At mail call, he is given back the letters he had sent to McLeod, which were marked undeliverable. Chuck returns to McLeod's house only to find it empty except for a painting he had done of Chuck that summer and a letter explaining that McLeod has moved on. He wishes the best for Chuck in his academic goals, also thanking him for the gift of grace he'd been given. Afterwards, Chuck is shown graduating from the military academy as his family looks on. He sees a familiar figure in the distance and recognizes it as his "faceless" tutor. They silently greet each other.

==Release==
The Man Without a Face was released on August 25, 1993, in 865 theatres. It ranked fourth at the US box office, making $4.0 million in its opening weekend. In its second weekend, it opened in 1,065 theatres, grossed $5.4 million and ranked second. After five weeks in theatres, the film went on to gross $24.7 million. Internationally, it grossed $11.9 million for a worldwide total of $36.6 million.

==Reception==
===Critical response===
The Man Without a Face holds a 68% rating on Rotten Tomatoes based on 25 reviews with an average rating of 5.9/10. On Metacritic, the film holds a weighted average score of 62 out of 100, based on 20 critics, indicating "generally favorable reviews". Audiences polled by CinemaScore gave the film an average grade of "A" on an A+ to F scale.

Critic Roger Ebert gave the film three out of four stars. He praised Gibson's performance, calling it "a reminder of his versatility; not many actors can fit comfortably in both Lethal Weapon and Hamlet (1990), and here he finds just the right note for McLeod: Not a caricature, not a softy, not pathetic, but fiercely sure of what is right and wrong". He also commended Nick Stahl on his portrayal of Chuck, writing "he doesn't believe that his face has to mirror every emotion; he takes a no-nonsense approach to the material that's fresh and interesting."

Marjorie Baumgarten of The Austin Chronicle was more critical, writing "Perhaps more accurately titled The Man with Half a Face, you can practically tell what kind of emotion each particular scene is going to convey solely by the angle from which Gibson's face is shot." She criticized the film's continuity gaps and said, "There's not all that much that keeps this story moving, and the set-ups are all obvious and predictable."

David Ansen of Newsweek wrote "The Man Without a Face is such a noble, well-intentioned little film... that one feels like an ogre picking on it.

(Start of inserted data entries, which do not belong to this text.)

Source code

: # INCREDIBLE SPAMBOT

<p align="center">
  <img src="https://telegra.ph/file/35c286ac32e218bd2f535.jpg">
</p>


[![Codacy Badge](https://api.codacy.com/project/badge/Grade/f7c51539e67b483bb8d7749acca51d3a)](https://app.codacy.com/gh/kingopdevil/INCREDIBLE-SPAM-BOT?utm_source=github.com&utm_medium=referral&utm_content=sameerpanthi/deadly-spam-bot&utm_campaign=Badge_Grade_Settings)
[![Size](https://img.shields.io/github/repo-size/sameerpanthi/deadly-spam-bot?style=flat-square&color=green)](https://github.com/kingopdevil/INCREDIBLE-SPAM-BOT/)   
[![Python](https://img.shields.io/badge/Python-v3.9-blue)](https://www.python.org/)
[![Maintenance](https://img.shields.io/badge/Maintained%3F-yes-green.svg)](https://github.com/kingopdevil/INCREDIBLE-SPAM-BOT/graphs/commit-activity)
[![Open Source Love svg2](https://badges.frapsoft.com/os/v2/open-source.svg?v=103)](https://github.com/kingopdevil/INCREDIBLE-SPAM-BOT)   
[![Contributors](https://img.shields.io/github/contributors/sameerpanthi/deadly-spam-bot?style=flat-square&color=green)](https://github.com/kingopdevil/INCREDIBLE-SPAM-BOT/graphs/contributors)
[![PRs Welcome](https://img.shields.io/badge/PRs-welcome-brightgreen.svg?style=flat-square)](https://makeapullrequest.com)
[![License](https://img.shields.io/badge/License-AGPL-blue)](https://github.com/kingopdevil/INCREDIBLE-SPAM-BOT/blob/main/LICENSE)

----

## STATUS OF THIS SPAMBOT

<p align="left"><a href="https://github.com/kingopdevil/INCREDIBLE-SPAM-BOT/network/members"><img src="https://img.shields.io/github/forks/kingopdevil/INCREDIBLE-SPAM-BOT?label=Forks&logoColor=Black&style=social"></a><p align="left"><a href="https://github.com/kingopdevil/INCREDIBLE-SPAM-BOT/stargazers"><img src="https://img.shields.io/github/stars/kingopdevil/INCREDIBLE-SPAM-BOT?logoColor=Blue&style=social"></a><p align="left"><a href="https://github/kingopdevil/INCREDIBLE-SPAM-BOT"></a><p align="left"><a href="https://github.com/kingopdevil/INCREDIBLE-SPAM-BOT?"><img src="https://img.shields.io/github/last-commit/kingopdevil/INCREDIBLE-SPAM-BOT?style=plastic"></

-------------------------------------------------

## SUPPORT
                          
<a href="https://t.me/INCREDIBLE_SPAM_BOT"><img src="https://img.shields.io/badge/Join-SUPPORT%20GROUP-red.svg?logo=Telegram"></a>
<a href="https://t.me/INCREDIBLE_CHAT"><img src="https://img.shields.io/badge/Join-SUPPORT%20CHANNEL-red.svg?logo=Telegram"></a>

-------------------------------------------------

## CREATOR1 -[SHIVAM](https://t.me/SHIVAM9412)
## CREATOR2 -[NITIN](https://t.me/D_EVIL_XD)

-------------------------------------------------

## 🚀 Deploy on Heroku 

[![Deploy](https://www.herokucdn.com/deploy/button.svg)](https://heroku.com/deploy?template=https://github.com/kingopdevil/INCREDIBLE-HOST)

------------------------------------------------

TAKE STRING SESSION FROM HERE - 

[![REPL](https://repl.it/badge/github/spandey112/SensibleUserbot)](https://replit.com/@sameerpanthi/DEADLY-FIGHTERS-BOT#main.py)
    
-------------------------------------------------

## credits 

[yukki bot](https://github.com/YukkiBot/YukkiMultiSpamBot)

Alternately poky and melodramatic—and occasionally witty and insightful—Malcolm MacRury's uneven screenplay too often strains credibility."

==Treatment of sexuality==
The film's treatment of sexuality between Justin McLeod and Chuck Norstadt differs from the book by Isabelle Holland. In the original novel, McLeod behaves in a way that could be interpreted as child grooming, taking Chuck swimming and behaving affectionately toward him. Chuck, meanwhile, seems to be attracted to McLeod as more than just a father figure. There is one scene where it is strongly implied that Chuck and McLeod have some kind of sexual experience in his bedroom. In the film, McLeod demonstrates no sexual interest in the boy at all, even though Chuck appears downstairs in his underwear when the police officer calls.

Gibson has expressed dislike for the book because of its implied sexual contact between McLeod and Chuck: "I read the script first and that's what I liked. The book is just – I'm sorry, but the guy did it. And you know, like, why? I just wanted to say something a lot more positive."

==Urban legend==
Around the time of the release of Gibson's 2000 film The Patriot, and again around the time of the release of his 2004 film The Passion of the Christ, an Internet rumor falsely attributed to radio commentator Paul Harvey claimed this film was based on an actual incident that happened to Gibson as a young man. The rumor proved to be false.